The expanded download package for DP4.00130.001 contains multiple additional tables that aid in understanding data relationships, model coefficients, uncertainty propagation, and data corrections.
sdrc_gaugePressureRelationship: Reports the relationship between measured gauge heights and calculated stage values derived from gauge height‐water column height linear regressions.csd_gaugeWaterColumnHeightRegression: Reports the linear regression coefficients for each unique gauge height-water column height regression model developed to estimate stage from surface water pressure data.csd_dataGapToFillMethodMapping: Reports periods of gaps or erroneous data in uncorrected continuous discharge data and the method used to correct the period.csd_constantBiasShift: Reports periods of continuous discharge data corrected via constant bias shift and the magnitude of the shift.csd_gapFillingRegression: Reports the linear regression coefficients for each unique relationship developed to correct NEON continuous discharge data using the method specified in the mapping table.
At the Domain 08 - Tombigbee River (TOMB) site, a stage-discharge relationship cannot be developed due to the influence of a downstream lock and dam system. Therefore, the above tables are not published for TOMB. Rather, the following tables are published for TOMB.

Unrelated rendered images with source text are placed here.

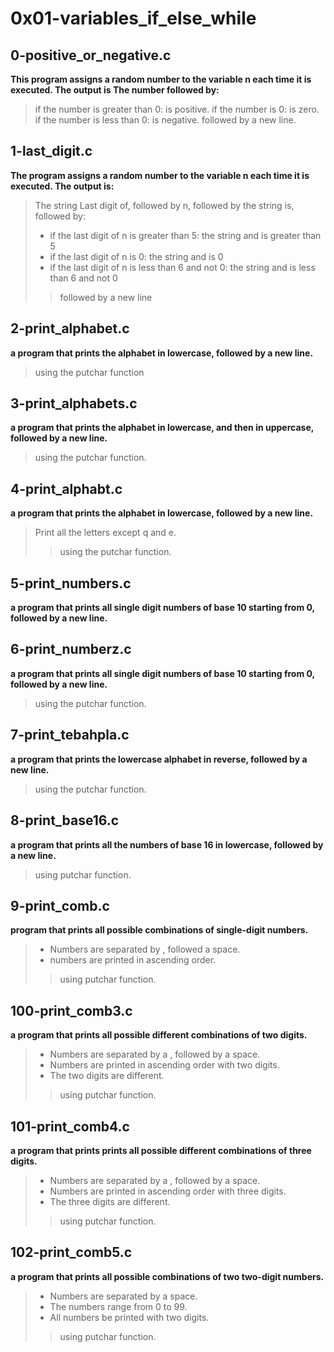 # 0x01-variables_if_else_while

## 0-positive_or_negative.c

**This program assigns a random number to the variable n each time it is executed. The output is The number followed by:**

> if the number is greater than 0: is positive.
> if the number is 0: is zero.
> if the number is less than 0: is negative.
> followed by a new line.

## 1-last_digit.c

**The program assigns a random number to the variable n each time it is executed. The output is:**

> The string Last digit of, followed by n, followed by the string is, followed by:
> - if the last digit of n is greater than 5: the string and is greater than 5
> - if the last digit of n is 0: the string and is 0
> - if the last digit of n is less than 6 and not 0: the string and is less than 6 and not 0
>> followed by a new line

## 2-print_alphabet.c

**a program that prints the alphabet in lowercase, followed by a new line.**

> using the putchar function

## 3-print_alphabets.c

**a program that prints the alphabet in lowercase, and then in uppercase, followed by a new line.**

> using the putchar function.

## 4-print_alphabt.c

**a program that prints the alphabet in lowercase, followed by a new line.**

> Print all the letters except q and e.
>> using the putchar function.

## 5-print_numbers.c

**a program that prints all single digit numbers of base 10 starting from 0, followed by a new line.**

## 6-print_numberz.c

**a program that prints all single digit numbers of base 10 starting from 0, followed by a new line.**

> using the putchar function.

## 7-print_tebahpla.c

**a program that prints the lowercase alphabet in reverse, followed by a new line.**

> using the putchar function.

## 8-print_base16.c

**a program that prints all the numbers of base 16 in lowercase, followed by a new line.**

> using putchar function.

## 9-print_comb.c

**program that prints all possible combinations of single-digit numbers.**

> - Numbers are separated by , followed a space.
> - numbers are printed in ascending order.
>> using putchar function.

## 100-print_comb3.c

**a program that prints all possible different combinations of two digits.**

> - Numbers are separated by a , followed by a space.
> - Numbers are printed in ascending order with two digits.
> - The two digits are different.
>> using putchar function.
## 101-print_comb4.c

**a program that prints prints all possible different combinations of three digits.**

> - Numbers are separated by a , followed by a space.
> - Numbers are printed in ascending order with three digits.
> - The three digits are different.
>> using putchar function.
## 102-print_comb5.c

**a program that prints all possible combinations of two two-digit numbers.**

> - Numbers are separated by a space.
> - The numbers range from 0 to 99.
> - All numbers be printed with two digits.
>> using putchar function. 

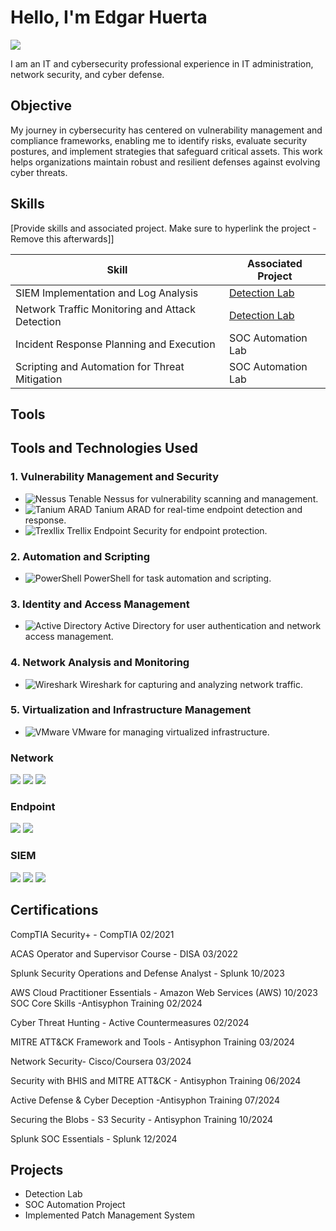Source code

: # Hello, I'm Edgar Huerta
<a href="https://www.linkedin.com/in/edgar-huerta-30b494171/"><img src="https://img.shields.io/badge/-LinkedIn-0072b1?&style=for-the-badge&logo=linkedin&logoColor=white" /></a>

I am an IT and cybersecurity professional experience in IT administration, network security, and cyber defense.


## Objective
My journey in cybersecurity has centered on vulnerability management and compliance frameworks, enabling me to identify risks, evaluate security postures, and implement strategies that safeguard critical assets. This work helps organizations maintain robust and resilient defenses against evolving cyber threats.

## Skills
[Provide skills and associated project. Make sure to hyperlink the project - Remove this afterwards]]

| Skill                                         | Associated Project         |
|-----------------------------------------------|----------------------------|
| SIEM Implementation and Log Analysis          | <a href="https://google.com">Detection Lab</a>|
| Network Traffic Monitoring and Attack Detection | <a href="https://google.com">Detection Lab</a>|
| Incident Response Planning and Execution      | SOC Automation Lab|
| Scripting and Automation for Threat Mitigation | SOC Automation Lab|

## Tools
## Tools and Technologies Used

### 1. Vulnerability Management and Security
- ![Nessus](https://img.shields.io/badge/Nessus-Vulnerability%20Scanner-blue) Tenable Nessus for vulnerability scanning and management.
- ![Tanium ARAD](https://img.shields.io/badge/Tanium-Endpoint%20Security-orange) Tanium ARAD for real-time endpoint detection and response.
- ![Trexllix](https://img.shields.io/badge/Trexlix%20Endpoint%20Security-Protection-green) Trellix Endpoint Security for endpoint protection.

### 2. Automation and Scripting
- ![PowerShell](https://img.shields.io/badge/PowerShell-5.x-blue) PowerShell for task automation and scripting.

### 3. Identity and Access Management
- ![Active Directory](https://img.shields.io/badge/Active%20Directory-Identity%20Management-blue) Active Directory for user authentication and network access management.

### 4. Network Analysis and Monitoring
- ![Wireshark](https://img.shields.io/badge/Wireshark-Network%20Analyzer-green) Wireshark for capturing and analyzing network traffic.

### 5. Virtualization and Infrastructure Management
- ![VMware](https://img.shields.io/badge/VMware-vSphere-blue) VMware for managing virtualized infrastructure.


### Network
<div>
    <img src="https://img.shields.io/badge/-Wireshark-1679A7?&style=for-the-badge&logo=Wireshark&logoColor=white" />
    <img src="(https://img.shields.io/badge/VMware-vSphere-blue)" />
    <img src="https://img.shields.io/badge/-Zeek-777BB4?&style=for-the-badge&logo=Zeek&logoColor=white" />
</div>

### Endpoint
<div>
    <img src="https://img.shields.io/badge/-Microsoft_Defender_for_Endpoint-00A4EF?&style=for-the-badge&logo=Microsoft&logoColor=white" />
    <img src="https://img.shields.io/badge/-Velociraptor-4B275F?&style=for-the-badge&logo=Velociraptor&logoColor=white" />
</div>

### SIEM
<div>
    <img src="https://img.shields.io/badge/-Microsoft_Sentinel-0078D4?&style=for-the-badge&logo=Microsoft&logoColor=white" />
    <img src="https://img.shields.io/badge/-Splunk-000000?&style=for-the-badge&logo=Splunk&logoColor=white" />
    <img src="https://img.shields.io/badge/-Elastic-005571?&style=for-the-badge&logo=Elastic&logoColor=white" />
</div>

## Certifications

</div>

CompTIA Security+ - CompTIA 02/2021

ACAS Operator and Supervisor Course - DISA 03/2022

Splunk Security Operations and Defense Analyst - Splunk 10/2023

AWS Cloud Practitioner Essentials - Amazon Web Services (AWS) 10/2023
SOC Core Skills -Antisyphon Training 02/2024

Cyber Threat Hunting - Active Countermeasures 02/2024

MITRE ATT&CK Framework and Tools - Antisyphon Training 03/2024

Network Security- Cisco/Coursera 03/2024

Security with BHIS and MITRE ATT&CK - Antisyphon Training 06/2024

Active Defense & Cyber Deception -Antisyphon Training 07/2024

Securing the Blobs - S3 Security -  Antisyphon Training 10/2024 

Splunk SOC Essentials - Splunk 12/2024 


</div>

## Projects
- Detection Lab
- SOC Automation Project
- Implemented Patch Management System
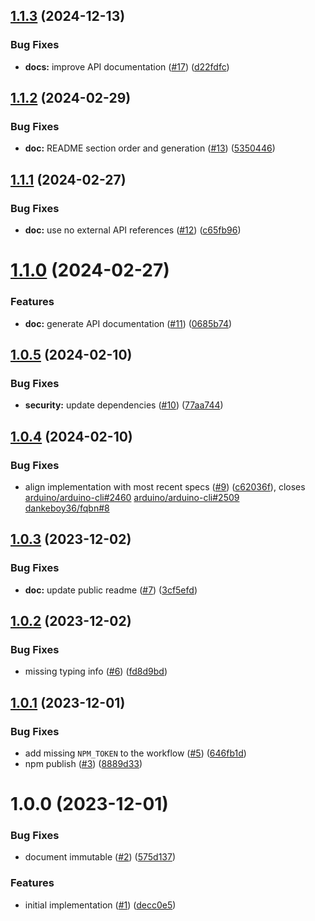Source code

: ## [1.1.3](https://github.com/dankeboy36/fqbn/compare/1.1.2...1.1.3) (2024-12-13)


### Bug Fixes

* **docs:** improve API documentation ([#17](https://github.com/dankeboy36/fqbn/issues/17)) ([d22fdfc](https://github.com/dankeboy36/fqbn/commit/d22fdfcdf056dfdc4bc1a64854b1444c6ba04d8c))

## [1.1.2](https://github.com/dankeboy36/fqbn/compare/1.1.1...1.1.2) (2024-02-29)


### Bug Fixes

* **doc:** README section order and generation ([#13](https://github.com/dankeboy36/fqbn/issues/13)) ([5350446](https://github.com/dankeboy36/fqbn/commit/53504462066893adc384df494df9b5995d2414ef))

## [1.1.1](https://github.com/dankeboy36/fqbn/compare/1.1.0...1.1.1) (2024-02-27)


### Bug Fixes

* **doc:** use no external API references ([#12](https://github.com/dankeboy36/fqbn/issues/12)) ([c65fb96](https://github.com/dankeboy36/fqbn/commit/c65fb96509c84561c5c810a8ced613ef4c70f593))

# [1.1.0](https://github.com/dankeboy36/fqbn/compare/1.0.5...1.1.0) (2024-02-27)


### Features

* **doc:** generate API documentation ([#11](https://github.com/dankeboy36/fqbn/issues/11)) ([0685b74](https://github.com/dankeboy36/fqbn/commit/0685b74d1dac6cb6c3cb7e0fc18a61e7985272fe))

## [1.0.5](https://github.com/dankeboy36/fqbn/compare/1.0.4...1.0.5) (2024-02-10)


### Bug Fixes

* **security:** update dependencies ([#10](https://github.com/dankeboy36/fqbn/issues/10)) ([77aa744](https://github.com/dankeboy36/fqbn/commit/77aa7448071a86419426291763ac647de48e6058))

## [1.0.4](https://github.com/dankeboy36/fqbn/compare/1.0.3...1.0.4) (2024-02-10)


### Bug Fixes

* align implementation with most recent specs ([#9](https://github.com/dankeboy36/fqbn/issues/9)) ([c62036f](https://github.com/dankeboy36/fqbn/commit/c62036f3b27dafde2b51cd5216a49550ab91bc44)), closes [arduino/arduino-cli#2460](https://github.com/arduino/arduino-cli/issues/2460) [arduino/arduino-cli#2509](https://github.com/arduino/arduino-cli/issues/2509) [dankeboy36/fqbn#8](https://github.com/dankeboy36/fqbn/issues/8)

## [1.0.3](https://github.com/dankeboy36/fqbn/compare/1.0.2...1.0.3) (2023-12-02)


### Bug Fixes

* **doc:** update public readme ([#7](https://github.com/dankeboy36/fqbn/issues/7)) ([3cf5efd](https://github.com/dankeboy36/fqbn/commit/3cf5efd23825f2ff073b7a394ce4349bb9234b90))

## [1.0.2](https://github.com/dankeboy36/fqbn/compare/1.0.1...1.0.2) (2023-12-02)


### Bug Fixes

* missing typing info ([#6](https://github.com/dankeboy36/fqbn/issues/6)) ([fd8d9bd](https://github.com/dankeboy36/fqbn/commit/fd8d9bdc495ae824f72fc4b1ebeb4284b091d6a1))

## [1.0.1](https://github.com/dankeboy36/fqbn/compare/1.0.0...1.0.1) (2023-12-01)


### Bug Fixes

* add missing `NPM_TOKEN` to the workflow ([#5](https://github.com/dankeboy36/fqbn/issues/5)) ([646fb1d](https://github.com/dankeboy36/fqbn/commit/646fb1d9881217768fde265c2a09948df2726484))
* npm publish ([#3](https://github.com/dankeboy36/fqbn/issues/3)) ([8889d33](https://github.com/dankeboy36/fqbn/commit/8889d3364c4a128eaebc82f78a3a5dbe2abf609b))

# 1.0.0 (2023-12-01)


### Bug Fixes

* document immutable ([#2](https://github.com/dankeboy36/fqbn/issues/2)) ([575d137](https://github.com/dankeboy36/fqbn/commit/575d13765dbcc84a0d7c3d711d56b19573af950c))


### Features

* initial implementation ([#1](https://github.com/dankeboy36/fqbn/issues/1)) ([decc0e5](https://github.com/dankeboy36/fqbn/commit/decc0e5db881ec0fbbc8a3e68e4cfb019006e5a4))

csd_continuousDischargeUSGS: USGS discharge and associated uncertainty based on the fit of USGS data with corresponding discharge measurements collected at TOMB.csd_dischargeRegressionUSGS: Reports the linear regression coefficients for each unique relationship developed to estimate NEON discharge from USGS discharge.
Below, we will explore the first few rows of each high-frequency time series table included in the basic download package. Add to the code below to also view those tables included in the expanded download package.
R
# Print the first 5 records in each of the time series tables to view structure
print("First 5 rows of csd_continuousDischarge")
head(csd_r$csd_continuousDischarge)
print("First 5 rows of csd_15_min")
head(csd_r$csd_15_min)
Python
# Print the first 5 records in each of the time series tables to view structure
print("First 5 rows of csd_continuousDischarge")
print(csd_py['csd_continuousDischarge'].head())
print("First 5 rows of csd_15_min")
print(csd_py['csd_15_min'].head())
Explore Variables
The variables_00130 file provides insight into the
structure of each data table and associated variables included in a
download package. For the Continuous discharge data product, it is
crucial to understand the relationships between the
csd_continuousDischarge and csd_15_min
tables to aggregate the two tables and produce a continuous timeseries.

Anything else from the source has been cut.